[[ Available data, beginning ]]

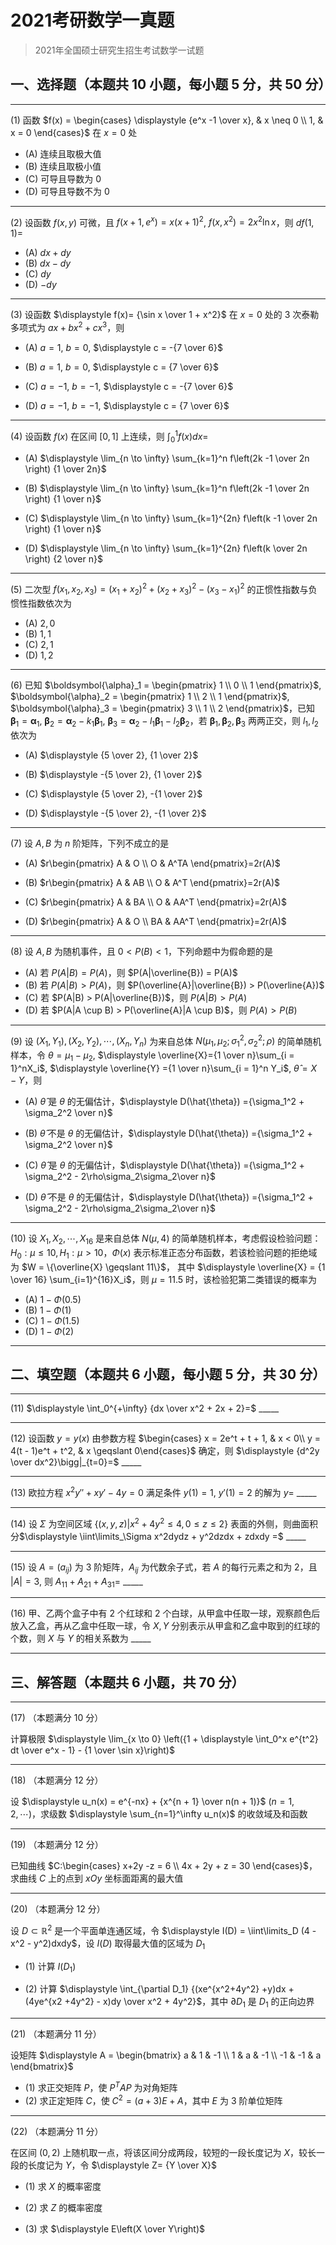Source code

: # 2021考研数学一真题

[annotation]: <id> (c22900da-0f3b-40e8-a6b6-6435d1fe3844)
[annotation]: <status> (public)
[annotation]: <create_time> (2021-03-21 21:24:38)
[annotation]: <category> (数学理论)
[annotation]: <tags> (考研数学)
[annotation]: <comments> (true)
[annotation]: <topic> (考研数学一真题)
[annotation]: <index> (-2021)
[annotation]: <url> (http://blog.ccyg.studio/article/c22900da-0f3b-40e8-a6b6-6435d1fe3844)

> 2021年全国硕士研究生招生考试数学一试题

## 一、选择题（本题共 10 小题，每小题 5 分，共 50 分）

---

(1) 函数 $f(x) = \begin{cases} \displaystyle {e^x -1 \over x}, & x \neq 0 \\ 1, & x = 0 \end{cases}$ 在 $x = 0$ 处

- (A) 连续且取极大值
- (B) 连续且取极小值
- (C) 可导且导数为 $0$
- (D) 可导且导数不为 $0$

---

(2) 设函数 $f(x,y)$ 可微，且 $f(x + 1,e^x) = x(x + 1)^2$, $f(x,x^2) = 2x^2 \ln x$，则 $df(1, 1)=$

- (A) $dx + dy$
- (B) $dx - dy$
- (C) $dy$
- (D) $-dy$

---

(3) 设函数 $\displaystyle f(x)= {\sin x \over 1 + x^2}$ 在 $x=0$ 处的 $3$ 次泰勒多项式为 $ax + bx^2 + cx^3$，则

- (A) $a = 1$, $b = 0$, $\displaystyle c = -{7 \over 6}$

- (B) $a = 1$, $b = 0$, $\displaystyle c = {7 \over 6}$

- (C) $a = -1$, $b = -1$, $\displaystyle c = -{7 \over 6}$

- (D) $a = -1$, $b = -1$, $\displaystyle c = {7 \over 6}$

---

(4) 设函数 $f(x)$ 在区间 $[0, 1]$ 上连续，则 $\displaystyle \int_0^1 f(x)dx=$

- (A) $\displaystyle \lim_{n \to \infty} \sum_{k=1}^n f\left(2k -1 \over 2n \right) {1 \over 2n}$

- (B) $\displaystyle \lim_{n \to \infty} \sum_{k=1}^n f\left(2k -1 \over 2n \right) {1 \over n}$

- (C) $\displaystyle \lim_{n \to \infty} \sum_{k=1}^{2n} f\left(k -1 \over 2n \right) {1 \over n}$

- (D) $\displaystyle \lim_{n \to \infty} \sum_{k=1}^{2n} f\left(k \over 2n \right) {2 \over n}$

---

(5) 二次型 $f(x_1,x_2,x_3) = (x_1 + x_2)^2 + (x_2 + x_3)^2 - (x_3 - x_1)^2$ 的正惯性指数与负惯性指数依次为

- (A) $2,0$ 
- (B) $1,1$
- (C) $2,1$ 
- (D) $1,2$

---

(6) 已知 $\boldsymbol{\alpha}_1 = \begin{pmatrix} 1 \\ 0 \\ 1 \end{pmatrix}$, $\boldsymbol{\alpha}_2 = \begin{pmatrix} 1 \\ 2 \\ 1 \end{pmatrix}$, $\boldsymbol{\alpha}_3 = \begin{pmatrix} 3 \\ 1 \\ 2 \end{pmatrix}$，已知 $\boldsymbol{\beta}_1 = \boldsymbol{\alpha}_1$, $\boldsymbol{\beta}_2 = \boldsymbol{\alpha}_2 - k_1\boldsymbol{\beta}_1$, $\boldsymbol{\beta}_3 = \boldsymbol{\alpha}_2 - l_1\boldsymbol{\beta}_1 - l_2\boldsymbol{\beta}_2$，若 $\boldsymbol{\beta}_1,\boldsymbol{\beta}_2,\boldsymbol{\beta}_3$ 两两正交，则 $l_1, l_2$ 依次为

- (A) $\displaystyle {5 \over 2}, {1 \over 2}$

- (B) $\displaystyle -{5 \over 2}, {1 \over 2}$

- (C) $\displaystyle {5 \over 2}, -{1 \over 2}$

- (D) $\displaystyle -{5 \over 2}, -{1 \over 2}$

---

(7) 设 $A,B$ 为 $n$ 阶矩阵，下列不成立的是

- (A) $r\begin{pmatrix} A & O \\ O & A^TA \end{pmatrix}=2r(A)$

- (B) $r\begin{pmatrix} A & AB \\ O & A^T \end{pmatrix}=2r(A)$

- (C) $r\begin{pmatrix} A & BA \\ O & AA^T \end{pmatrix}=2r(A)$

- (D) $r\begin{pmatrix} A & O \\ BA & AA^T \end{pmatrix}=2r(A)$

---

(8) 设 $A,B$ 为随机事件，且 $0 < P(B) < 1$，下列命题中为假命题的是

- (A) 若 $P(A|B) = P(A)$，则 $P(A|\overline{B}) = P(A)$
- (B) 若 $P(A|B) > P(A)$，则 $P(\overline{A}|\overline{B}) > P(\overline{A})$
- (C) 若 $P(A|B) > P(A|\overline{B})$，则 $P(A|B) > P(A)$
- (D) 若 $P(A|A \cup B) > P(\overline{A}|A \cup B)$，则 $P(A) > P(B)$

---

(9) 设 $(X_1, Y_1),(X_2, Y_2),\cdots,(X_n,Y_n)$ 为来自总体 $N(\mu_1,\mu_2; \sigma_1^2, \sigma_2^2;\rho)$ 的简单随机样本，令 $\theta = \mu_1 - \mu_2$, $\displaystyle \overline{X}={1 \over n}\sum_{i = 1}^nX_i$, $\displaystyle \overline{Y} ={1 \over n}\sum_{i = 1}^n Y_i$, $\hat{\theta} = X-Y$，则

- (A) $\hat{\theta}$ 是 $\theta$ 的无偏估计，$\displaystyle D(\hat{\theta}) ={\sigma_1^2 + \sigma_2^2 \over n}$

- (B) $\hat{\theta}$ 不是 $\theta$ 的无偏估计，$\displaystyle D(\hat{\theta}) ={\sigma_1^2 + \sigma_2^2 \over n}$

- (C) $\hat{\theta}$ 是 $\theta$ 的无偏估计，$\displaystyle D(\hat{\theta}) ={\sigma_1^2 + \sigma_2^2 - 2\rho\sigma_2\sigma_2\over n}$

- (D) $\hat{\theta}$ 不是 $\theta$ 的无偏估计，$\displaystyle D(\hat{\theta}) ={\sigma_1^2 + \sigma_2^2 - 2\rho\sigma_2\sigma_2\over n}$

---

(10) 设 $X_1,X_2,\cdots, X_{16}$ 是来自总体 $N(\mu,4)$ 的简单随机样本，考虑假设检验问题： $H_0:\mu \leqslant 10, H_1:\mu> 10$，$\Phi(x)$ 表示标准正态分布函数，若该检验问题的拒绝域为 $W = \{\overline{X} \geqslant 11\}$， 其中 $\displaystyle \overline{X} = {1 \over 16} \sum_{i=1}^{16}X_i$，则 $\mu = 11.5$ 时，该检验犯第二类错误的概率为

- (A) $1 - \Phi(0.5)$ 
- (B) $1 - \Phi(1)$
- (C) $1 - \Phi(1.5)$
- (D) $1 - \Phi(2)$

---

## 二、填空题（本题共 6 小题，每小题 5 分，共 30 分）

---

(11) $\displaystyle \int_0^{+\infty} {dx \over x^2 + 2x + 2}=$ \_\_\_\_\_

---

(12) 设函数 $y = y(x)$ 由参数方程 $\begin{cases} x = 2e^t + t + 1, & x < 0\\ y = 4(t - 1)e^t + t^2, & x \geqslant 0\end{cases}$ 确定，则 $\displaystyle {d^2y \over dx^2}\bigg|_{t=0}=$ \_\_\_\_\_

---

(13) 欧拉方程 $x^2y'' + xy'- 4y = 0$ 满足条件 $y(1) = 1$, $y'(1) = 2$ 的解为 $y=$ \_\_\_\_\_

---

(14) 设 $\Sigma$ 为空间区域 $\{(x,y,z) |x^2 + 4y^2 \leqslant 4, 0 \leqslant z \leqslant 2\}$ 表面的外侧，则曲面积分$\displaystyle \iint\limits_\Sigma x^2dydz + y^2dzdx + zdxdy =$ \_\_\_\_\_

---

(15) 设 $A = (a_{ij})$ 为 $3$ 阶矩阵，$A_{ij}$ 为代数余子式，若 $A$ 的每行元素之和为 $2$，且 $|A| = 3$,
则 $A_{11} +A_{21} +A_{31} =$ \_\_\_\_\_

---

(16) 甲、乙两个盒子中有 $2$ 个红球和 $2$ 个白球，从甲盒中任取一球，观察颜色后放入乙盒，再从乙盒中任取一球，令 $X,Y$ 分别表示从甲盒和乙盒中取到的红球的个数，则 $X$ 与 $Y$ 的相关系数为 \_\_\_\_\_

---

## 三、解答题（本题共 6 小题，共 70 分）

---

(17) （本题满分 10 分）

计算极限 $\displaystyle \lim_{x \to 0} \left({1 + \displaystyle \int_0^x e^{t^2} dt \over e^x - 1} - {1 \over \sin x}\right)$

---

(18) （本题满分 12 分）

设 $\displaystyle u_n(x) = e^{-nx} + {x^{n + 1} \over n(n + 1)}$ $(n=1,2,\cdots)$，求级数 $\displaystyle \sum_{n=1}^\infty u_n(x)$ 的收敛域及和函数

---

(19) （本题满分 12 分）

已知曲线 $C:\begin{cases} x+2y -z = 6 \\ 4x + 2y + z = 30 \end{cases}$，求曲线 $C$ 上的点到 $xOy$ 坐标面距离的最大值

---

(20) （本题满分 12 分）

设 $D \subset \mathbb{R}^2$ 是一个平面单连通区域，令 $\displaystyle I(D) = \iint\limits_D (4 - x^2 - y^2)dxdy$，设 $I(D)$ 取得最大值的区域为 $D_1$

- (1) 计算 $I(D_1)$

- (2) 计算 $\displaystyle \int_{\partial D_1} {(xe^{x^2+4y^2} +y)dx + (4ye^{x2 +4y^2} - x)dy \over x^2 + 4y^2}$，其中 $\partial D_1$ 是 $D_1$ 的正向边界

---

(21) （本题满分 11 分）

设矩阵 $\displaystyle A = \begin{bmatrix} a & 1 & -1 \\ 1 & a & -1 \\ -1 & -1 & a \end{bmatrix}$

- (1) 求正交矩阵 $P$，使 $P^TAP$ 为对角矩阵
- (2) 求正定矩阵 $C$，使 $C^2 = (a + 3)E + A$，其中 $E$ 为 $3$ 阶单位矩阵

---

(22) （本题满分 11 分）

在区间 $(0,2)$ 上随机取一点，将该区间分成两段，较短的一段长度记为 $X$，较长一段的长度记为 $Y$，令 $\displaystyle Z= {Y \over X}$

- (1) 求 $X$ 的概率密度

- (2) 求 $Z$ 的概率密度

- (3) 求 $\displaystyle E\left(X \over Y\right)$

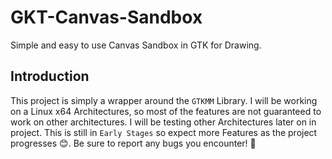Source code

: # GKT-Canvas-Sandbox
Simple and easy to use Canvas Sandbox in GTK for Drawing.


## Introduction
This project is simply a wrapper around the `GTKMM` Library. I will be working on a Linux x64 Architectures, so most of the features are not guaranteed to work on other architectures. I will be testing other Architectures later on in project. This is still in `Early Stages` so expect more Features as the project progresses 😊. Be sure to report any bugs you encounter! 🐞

[[ Available data, end ]]

Task statement → Wherever a line in the data above contains the word "本题满分", copy that line.

Output of the task →
(17) （本题满分 10 分）
(18) （本题满分 12 分）
(19) （本题满分 12 分）
(20) （本题满分 12 分）
(21) （本题满分 11 分）
(22) （本题满分 11 分）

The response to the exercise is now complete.